Archive for January, 2011


Intense, arcade-style tower defense for Android

The Story

HexDefense started as a class project for a mobile prototyping lab I took while at Carnegie Mellon. The lab required that apps be written in Java on the Android platform, and I figured it’d be a good opportunity to try writing a game. I’m a big fan of the tower defense genre and I’ve been heavily influenced by games on the iPhone like Field Runners and GeoDefense Swarm. From the outset, I wanted the game to have arcade style graphics reminiscent of Geometry Wars. That way, I figured, I wouldn’t have to find an artist to create the sprites, and I could focus on explosive OpenGL particle effects and blend-based bloom.

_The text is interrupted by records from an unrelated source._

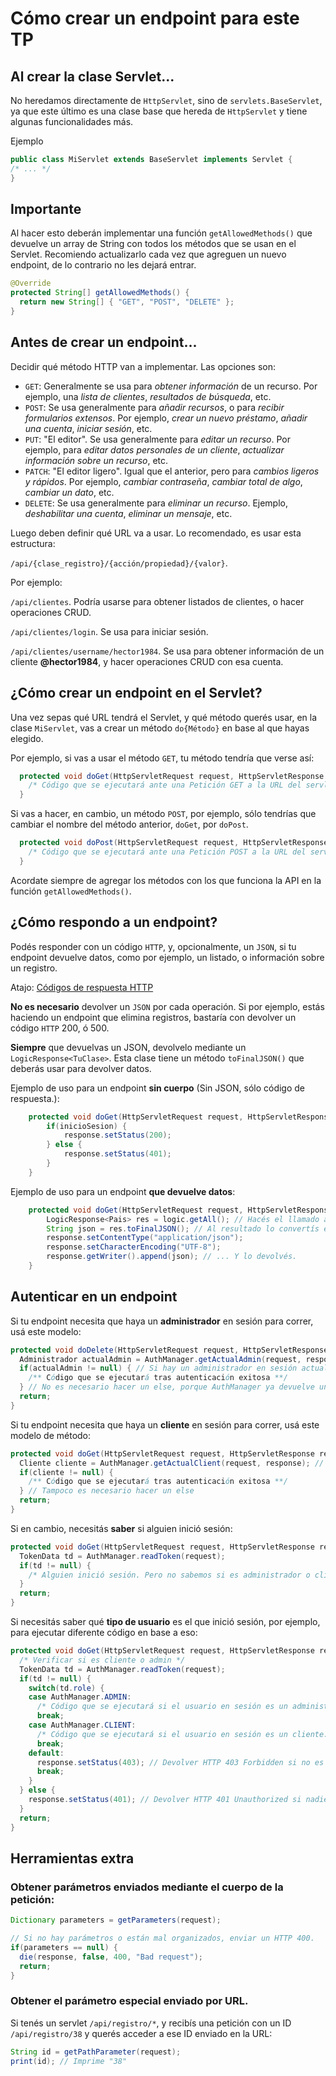 # Cómo crear un endpoint para este TP
## Al crear la clase Servlet...
No heredamos directamente de `HttpServlet`, sino de `servlets.BaseServlet`, ya que este último es una clase base que hereda de `HttpServlet` y tiene algunas funcionalidades más.

Ejemplo
```java
public class MiServlet extends BaseServlet implements Servlet {
/* ... */
}
```
## Importante
Al hacer esto deberán implementar una función `getAllowedMethods()` que devuelve un array de String con todos los métodos que se usan en el Servlet.
Recomiendo actualizarlo cada vez que agreguen un nuevo endpoint, de lo contrario no les dejará entrar.
```java
@Override
protected String[] getAllowedMethods() {
  return new String[] { "GET", "POST", "DELETE" };
}
```

## Antes de crear un endpoint...
Decidir qué método HTTP van a implementar. 
Las opciones son:

  - `GET`: Generalmente se usa para *obtener información* de un recurso. Por ejemplo, una *lista de clientes*, *resultados de búsqueda*, etc.
  - `POST`: Se usa generalmente para *añadir recursos*, o para *recibir formularios extensos*. Por ejemplo, *crear un nuevo préstamo*, *añadir una cuenta*, *iniciar sesión*, etc.
  - `PUT`: "El editor". Se usa generalmente para *editar un recurso*. Por ejemplo, para *editar datos personales de un cliente*, *actualizar información sobre un recurso*, etc.
  - `PATCH`: "El editor ligero". Igual que el anterior, pero para *cambios ligeros y rápidos*. Por ejemplo, *cambiar contraseña*, *cambiar total de algo*, *cambiar un dato*, etc.
  - `DELETE`: Se usa generalmente para *eliminar un recurso*. Ejemplo, *deshabilitar una cuenta*, *eliminar un mensaje*, etc.

Luego deben definir qué URL va a usar.
Lo recomendado, es usar esta estructura: 

`/api/{clase_registro}/{acción/propiedad}/{valor}`.

Por ejemplo:

`/api/clientes`. Podría usarse para obtener listados de clientes, o hacer operaciones CRUD.

`/api/clientes/login`. Se usa para iniciar sesión. 

`/api/clientes/username/hector1984`. Se usa para obtener información de un cliente **@hector1984**, y hacer operaciones CRUD con esa cuenta.


## ¿Cómo crear un endpoint en el Servlet?
Una vez sepas qué URL tendrá el Servlet, y qué método querés usar, en la clase `MiServlet`, vas a crear un método `do{Método}` en base al que hayas elegido.

Por ejemplo, si vas a usar el método `GET`, tu método tendría que verse así:
```java
  protected void doGet(HttpServletRequest request, HttpServletResponse response) throws ServletException, IOException {
    /* Código que se ejecutará ante una Petición GET a la URL del servlet. */
  }
```

Si vas a hacer, en cambio, un método `POST`, por ejemplo, sólo tendrías que cambiar el nombre del método anterior, `doGet`, por `doPost`.
```java
  protected void doPost(HttpServletRequest request, HttpServletResponse response) throws ServletException, IOException {
    /* Código que se ejecutará ante una Petición POST a la URL del servlet. */
  }
```

Acordate siempre de agregar los métodos con los que funciona la API en la función `getAllowedMethods()`.

## ¿Cómo respondo a un endpoint?
Podés responder con un código `HTTP`, y, opcionalmente, un `JSON`, si tu endpoint devuelve datos, como por ejemplo, un listado, o información sobre un registro.

Atajo: [Códigos de respuesta HTTP](https://developer.mozilla.org/en-US/docs/Web/HTTP/Status)

**No es necesario** devolver un `JSON` por cada operación. Si por ejemplo, estás haciendo un endpoint que elimina registros, bastaría con devolver un código `HTTP` 200, ó 500.

**Siempre** que devuelvas un JSON, devolvelo mediante un `LogicResponse<TuClase>`. Esta clase tiene un método `toFinalJSON()` que deberás usar para devolver datos.

Ejemplo de uso para un endpoint **sin cuerpo** (Sin JSON, sólo código de respuesta.):
```java
	protected void doGet(HttpServletRequest request, HttpServletResponse response) throws ServletException, IOException {
		if(inicioSesion) {
			response.setStatus(200);
		} else {
			response.setStatus(401);
		}
	}
```
Ejemplo de uso para un endpoint **que devuelve datos**:
```java
	protected void doGet(HttpServletRequest request, HttpServletResponse response) throws ServletException, IOException {
		LogicResponse<Pais> res = logic.getAll(); // Hacés el llamado a lógica
		String json = res.toFinalJSON(); // Al resultado lo convertís en un JSON en formato String
		response.setContentType("application/json");
		response.setCharacterEncoding("UTF-8");
		response.getWriter().append(json); // ... Y lo devolvés.
	}
```

## Autenticar en un endpoint
Si tu endpoint necesita que haya un **administrador** en sesión para correr, usá este modelo:
```java
protected void doDelete(HttpServletRequest request, HttpServletResponse response) throws ServletException, IOException {
  Administrador actualAdmin = AuthManager.getActualAdmin(request, response); // Esto devuelve el objeto Administrador con los datos del admin actual. 
  if(actualAdmin != null) { // Si hay un administrador en sesión actualmente...
    /** Código que se ejecutará tras autenticación exitosa **/
  } // No es necesario hacer un else, porque AuthManager ya devuelve un código de error en caso de fallo de autenticación.
  return;
}
```
Si tu endpoint necesita que haya un **cliente** en sesión para correr, usá este modelo de método:
```java
protected void doGet(HttpServletRequest request, HttpServletResponse response) throws ServletException, IOException {
  Cliente cliente = AuthManager.getActualClient(request, response); // Esto devuelve el objeto Cliente con los datos del cliente actual.
  if(cliente != null) {
    /** Código que se ejecutará tras autenticación exitosa **/
  } // Tampoco es necesario hacer un else
  return;
}
```
Si en cambio, necesitás **saber** si alguien inició sesión:
```java
protected void doGet(HttpServletRequest request, HttpServletResponse response) throws ServletException, IOException {
  TokenData td = AuthManager.readToken(request);
  if(td != null) {
    /* Alguien inició sesión. Pero no sabemos si es administrador o cliente. */
  }
  return;
}
```

Si necesitás saber qué **tipo de usuario** es el que inició sesión, por ejemplo, para ejecutar diferente código en base a eso:
```java
protected void doGet(HttpServletRequest request, HttpServletResponse response) throws ServletException, IOException {
  /* Verificar si es cliente o admin */
  TokenData td = AuthManager.readToken(request);
  if(td != null) {
    switch(td.role) {
    case AuthManager.ADMIN:
      /* Código que se ejecutará si el usuario en sesión es un administrador. */
      break;
    case AuthManager.CLIENT:
      /* Código que se ejecutará si el usuario en sesión es un cliente. */
      break;
    default:
      response.setStatus(403); // Devolver HTTP 403 Forbidden si no es ninguno de los dos.
      break;
    }
  } else {
    response.setStatus(401); // Devolver HTTP 401 Unauthorized si nadie inició sesión.
  }
  return;
}
```

## Herramientas extra
### Obtener parámetros enviados mediante el cuerpo de la petición:
```java
Dictionary parameters = getParameters(request);

// Si no hay parámetros o están mal organizados, enviar un HTTP 400.
if(parameters == null) {
  die(response, false, 400, "Bad request");
  return;
}
```

### Obtener el parámetro especial enviado por URL.

Si tenés un servlet ```/api/registro/*```, y recibís una petición con un ID ```/api/registro/38``` y querés acceder a ese ID enviado en la URL:
```java
String id = getPathParameter(request);
print(id); // Imprime "38"
```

During the fall semester, I collaborated with Paul Caravelli and Tony Zhang on the first iteration of the game. I had the strongest graphics and animation background, so I focused on the gameplay and wrote all of the OpenGL code behind the game. I also created most of the game model, implementing the towers and creeps and creating actions with game logic for tower targeting, attacks, projectile motion, explosions, implosions and other effects. Paul contributed path finding code for the creeps based on breadth-first-search and created interfaces for implementing in-game actions based on the command pattern. He also contributed the original implementation of the grid model and worked on abstract base classes in the game model. Tony created the app’s settings screen and linked together activities for the different screens of the application.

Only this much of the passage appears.